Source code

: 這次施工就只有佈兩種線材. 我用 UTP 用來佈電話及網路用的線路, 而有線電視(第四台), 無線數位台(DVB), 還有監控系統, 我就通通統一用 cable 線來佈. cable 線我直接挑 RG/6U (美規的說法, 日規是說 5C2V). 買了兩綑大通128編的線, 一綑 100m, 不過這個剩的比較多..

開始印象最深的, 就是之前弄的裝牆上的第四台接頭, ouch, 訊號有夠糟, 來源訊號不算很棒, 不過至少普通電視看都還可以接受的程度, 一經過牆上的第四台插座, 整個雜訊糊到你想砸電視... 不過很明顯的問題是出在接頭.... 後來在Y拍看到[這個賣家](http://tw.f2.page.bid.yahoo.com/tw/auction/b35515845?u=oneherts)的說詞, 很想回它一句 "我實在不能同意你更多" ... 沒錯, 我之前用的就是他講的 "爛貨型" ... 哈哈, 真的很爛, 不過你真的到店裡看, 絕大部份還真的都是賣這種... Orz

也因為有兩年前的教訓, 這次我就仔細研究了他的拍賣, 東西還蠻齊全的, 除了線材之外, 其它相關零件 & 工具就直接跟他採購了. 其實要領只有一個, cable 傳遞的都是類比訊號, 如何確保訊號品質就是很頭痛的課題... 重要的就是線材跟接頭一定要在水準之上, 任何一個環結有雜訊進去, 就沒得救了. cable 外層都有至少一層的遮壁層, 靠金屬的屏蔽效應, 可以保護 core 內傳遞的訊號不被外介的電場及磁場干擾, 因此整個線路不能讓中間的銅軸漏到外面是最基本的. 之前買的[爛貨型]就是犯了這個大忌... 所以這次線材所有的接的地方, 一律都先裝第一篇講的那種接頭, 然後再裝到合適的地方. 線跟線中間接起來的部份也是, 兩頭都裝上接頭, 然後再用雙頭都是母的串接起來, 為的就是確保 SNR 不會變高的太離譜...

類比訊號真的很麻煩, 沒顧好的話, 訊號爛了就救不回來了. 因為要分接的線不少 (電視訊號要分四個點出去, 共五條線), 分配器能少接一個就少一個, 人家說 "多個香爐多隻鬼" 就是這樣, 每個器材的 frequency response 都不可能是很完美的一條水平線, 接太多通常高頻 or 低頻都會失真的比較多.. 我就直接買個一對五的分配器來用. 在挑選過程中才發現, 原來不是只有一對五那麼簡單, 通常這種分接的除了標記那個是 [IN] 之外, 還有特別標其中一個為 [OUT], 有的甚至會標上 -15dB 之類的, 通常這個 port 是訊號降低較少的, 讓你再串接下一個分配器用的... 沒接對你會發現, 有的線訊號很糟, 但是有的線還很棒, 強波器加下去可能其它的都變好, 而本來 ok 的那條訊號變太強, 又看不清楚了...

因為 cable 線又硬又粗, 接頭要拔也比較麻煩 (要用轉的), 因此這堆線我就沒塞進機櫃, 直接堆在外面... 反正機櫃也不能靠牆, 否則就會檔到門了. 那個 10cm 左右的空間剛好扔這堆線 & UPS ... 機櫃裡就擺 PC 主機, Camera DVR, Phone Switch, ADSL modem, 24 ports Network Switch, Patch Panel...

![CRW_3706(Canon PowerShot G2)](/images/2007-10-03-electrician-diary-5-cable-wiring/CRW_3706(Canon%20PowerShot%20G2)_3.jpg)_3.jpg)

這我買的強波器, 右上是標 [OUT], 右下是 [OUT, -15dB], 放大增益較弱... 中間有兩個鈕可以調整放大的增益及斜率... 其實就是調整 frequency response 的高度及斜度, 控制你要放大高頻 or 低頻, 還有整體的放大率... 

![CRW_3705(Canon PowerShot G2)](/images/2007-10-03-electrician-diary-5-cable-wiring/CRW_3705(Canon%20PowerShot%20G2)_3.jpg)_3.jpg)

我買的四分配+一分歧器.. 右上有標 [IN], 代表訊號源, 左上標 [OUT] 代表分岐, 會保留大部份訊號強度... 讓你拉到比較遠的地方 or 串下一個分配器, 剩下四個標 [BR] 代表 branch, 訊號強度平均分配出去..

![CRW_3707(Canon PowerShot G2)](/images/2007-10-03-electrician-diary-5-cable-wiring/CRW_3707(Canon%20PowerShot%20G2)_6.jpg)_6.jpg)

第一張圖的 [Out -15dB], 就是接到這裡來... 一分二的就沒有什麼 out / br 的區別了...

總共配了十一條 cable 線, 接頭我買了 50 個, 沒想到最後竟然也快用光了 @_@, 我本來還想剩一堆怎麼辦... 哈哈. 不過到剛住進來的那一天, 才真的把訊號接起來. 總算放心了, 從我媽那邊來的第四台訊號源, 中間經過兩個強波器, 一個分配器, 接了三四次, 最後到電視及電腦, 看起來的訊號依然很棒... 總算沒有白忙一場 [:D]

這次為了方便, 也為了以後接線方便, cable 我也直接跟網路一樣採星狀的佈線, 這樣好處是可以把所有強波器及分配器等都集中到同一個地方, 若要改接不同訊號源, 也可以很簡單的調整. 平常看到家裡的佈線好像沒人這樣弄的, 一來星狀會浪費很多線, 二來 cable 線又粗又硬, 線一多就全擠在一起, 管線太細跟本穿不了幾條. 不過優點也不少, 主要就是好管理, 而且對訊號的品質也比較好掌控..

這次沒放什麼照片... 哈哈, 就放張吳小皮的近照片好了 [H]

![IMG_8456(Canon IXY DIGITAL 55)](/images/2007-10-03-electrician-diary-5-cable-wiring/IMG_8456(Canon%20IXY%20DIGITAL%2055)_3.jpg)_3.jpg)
··········
TASK STATEMENT ▸
Only lines holding the word "PowerShot" are wanted here; copy each from the listing.

REPLY ▸
![CRW_3706(Canon PowerShot G2)](/images/2007-10-03-electrician-diary-5-cable-wiring/CRW_3706(Canon%20PowerShot%20G2)_3.jpg)_3.jpg)
![CRW_3705(Canon PowerShot G2)](/images/2007-10-03-electrician-diary-5-cable-wiring/CRW_3705(Canon%20PowerShot%20G2)_3.jpg)_3.jpg)
![CRW_3707(Canon PowerShot G2)](/images/2007-10-03-electrician-diary-5-cable-wiring/CRW_3707(Canon%20PowerShot%20G2)_6.jpg)_6.jpg)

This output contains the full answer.